## Task
From the data below, return each line in which the string "Image" is found.

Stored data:
################

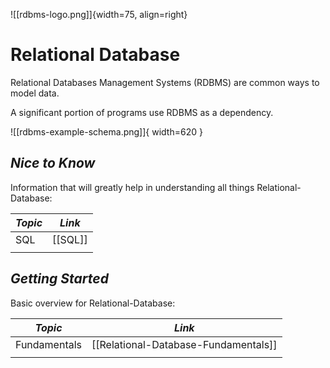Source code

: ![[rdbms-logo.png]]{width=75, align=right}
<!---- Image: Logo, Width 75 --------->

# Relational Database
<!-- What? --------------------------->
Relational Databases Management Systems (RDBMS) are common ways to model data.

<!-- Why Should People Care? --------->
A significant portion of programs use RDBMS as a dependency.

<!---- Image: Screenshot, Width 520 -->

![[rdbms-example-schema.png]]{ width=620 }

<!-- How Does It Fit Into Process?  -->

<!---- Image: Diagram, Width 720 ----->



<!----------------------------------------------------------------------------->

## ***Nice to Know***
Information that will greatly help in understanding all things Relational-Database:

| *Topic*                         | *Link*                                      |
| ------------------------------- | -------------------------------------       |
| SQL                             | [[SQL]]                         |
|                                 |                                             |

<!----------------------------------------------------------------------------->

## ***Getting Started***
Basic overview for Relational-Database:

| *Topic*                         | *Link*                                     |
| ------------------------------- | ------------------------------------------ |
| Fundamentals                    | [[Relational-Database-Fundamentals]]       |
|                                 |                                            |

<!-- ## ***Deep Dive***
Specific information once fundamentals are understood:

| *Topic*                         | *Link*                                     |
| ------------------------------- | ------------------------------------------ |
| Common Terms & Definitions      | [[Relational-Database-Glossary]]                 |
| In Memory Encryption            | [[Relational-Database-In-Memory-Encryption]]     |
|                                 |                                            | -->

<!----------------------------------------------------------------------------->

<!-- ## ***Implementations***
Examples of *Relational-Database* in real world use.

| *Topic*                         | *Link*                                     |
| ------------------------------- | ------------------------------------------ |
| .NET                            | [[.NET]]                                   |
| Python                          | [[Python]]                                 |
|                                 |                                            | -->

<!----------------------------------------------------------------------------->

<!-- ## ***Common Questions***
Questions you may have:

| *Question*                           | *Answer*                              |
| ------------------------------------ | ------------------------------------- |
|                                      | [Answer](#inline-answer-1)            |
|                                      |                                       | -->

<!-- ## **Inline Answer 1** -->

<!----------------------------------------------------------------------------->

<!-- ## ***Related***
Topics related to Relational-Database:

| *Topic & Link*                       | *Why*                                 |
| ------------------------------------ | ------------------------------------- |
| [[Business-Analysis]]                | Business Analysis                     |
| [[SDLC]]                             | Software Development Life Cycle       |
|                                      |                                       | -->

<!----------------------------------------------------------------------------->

################

## Task solution
<!---- Image: Logo, Width 75 --------->
<!---- Image: Screenshot, Width 520 -->
<!---- Image: Diagram, Width 720 ----->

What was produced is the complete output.